The rules are complicated. That is why it is always a good idea to go into a Roth IRA with the mindset that these are funds that you will not touch until you are at least age 59 1/2 and have had a Roth IRA for more than five years. When you reach that point, all distributions are tax and penalty free.



I inherited an IRA from my elderly friend who passed away in 2011. It contained $300,000. The IRA is still in Valley National Bank. I have been taking the RMDs (required minimum distributions) the past two years, once in 2011 and again in 2012. The IRA is still in her name, but shows that I am the beneficiary and that I am allowed to take the RMDs. My question is this: what options do I have with this IRA? Can I/should I roll it into a Roth IRA? Should I do nothing, as it is earning over 3% interest, and continue to withdraw the RMDs? What do I do and what should I HAVE done?

Rich Jablonski

You cannot convert these funds to a Roth IRA because you are a non-spouse beneficiary. You must continue taking RMDs each year or you can take more than that amount. You should speak to a financial advisor with regards to the investment issues.


Dear Ed Slott,

I am age 69 1/2 and my husband just turned 66 (Birthdays: 9/23/43, 2/3/47). Does this age difference penalize my husband just because I am older than he is? If this is true, is there anything we can do to ease the pain of the tax burden this will place on us? So I guess I need your advice on when our RBD (required beginning date) takes place and when the RMD would have to be calculated. Also when we calculate the RMD, are we required to include both my total Traditional IRA total value and my husband’s Traditional IRA value? Would it be possible to file our 2012 taxes separately?

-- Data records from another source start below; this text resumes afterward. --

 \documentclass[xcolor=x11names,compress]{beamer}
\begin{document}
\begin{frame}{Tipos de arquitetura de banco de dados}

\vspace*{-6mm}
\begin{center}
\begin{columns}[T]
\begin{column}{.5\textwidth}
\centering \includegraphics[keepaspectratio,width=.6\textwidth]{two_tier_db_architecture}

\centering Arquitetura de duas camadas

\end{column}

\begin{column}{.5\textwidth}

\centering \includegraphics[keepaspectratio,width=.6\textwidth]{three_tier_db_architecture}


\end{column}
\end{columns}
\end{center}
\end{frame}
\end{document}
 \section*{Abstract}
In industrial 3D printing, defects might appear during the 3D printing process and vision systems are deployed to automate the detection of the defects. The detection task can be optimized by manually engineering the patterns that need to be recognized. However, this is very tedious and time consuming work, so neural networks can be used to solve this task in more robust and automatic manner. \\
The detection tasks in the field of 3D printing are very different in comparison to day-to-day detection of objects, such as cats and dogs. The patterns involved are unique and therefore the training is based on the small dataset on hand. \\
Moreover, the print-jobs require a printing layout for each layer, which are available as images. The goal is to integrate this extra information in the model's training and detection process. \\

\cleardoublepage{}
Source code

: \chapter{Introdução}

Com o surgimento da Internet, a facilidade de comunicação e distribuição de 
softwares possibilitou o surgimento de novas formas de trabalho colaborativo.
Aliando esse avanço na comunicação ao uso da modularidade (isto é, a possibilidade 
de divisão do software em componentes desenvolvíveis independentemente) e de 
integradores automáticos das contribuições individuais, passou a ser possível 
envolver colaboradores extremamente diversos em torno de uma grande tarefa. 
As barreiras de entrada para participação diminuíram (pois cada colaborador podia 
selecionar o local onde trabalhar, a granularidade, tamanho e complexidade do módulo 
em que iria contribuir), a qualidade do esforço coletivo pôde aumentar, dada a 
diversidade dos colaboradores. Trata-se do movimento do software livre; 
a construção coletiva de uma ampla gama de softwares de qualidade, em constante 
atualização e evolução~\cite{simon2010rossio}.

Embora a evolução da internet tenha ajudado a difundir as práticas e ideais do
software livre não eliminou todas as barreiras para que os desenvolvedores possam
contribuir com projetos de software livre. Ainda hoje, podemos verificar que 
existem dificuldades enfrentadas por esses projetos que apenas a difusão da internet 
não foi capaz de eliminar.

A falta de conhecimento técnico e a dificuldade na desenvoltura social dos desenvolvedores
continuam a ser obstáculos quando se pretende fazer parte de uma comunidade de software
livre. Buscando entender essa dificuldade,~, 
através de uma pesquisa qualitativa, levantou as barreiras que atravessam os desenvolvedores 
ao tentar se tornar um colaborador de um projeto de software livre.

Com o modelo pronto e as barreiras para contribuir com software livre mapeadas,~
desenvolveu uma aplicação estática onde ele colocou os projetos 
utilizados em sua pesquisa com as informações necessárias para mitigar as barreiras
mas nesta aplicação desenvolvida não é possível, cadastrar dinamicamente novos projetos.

We certainly would appreciate your help!

You will be age 70 this year on September 23, 2013 so you won’t be age 70 1/2 until 2014. Your required beginning date (RBD) will be April 1, 2015. Your first RMD will be for 2014. Your IRA custodian will notify you when you need to take your RMD and will calculate it for you upon request. Your RMD is calculated using your IRA (and your age only), not your husband’s. Neither of you will be penalized for the age difference in this case. You must take your RMD amount from your IRA and your husband must take his RMD from his IRA. You cannot satisfy your RMD amount with a distribution from his IRA. You should discuss your tax filing status with your tax preparer.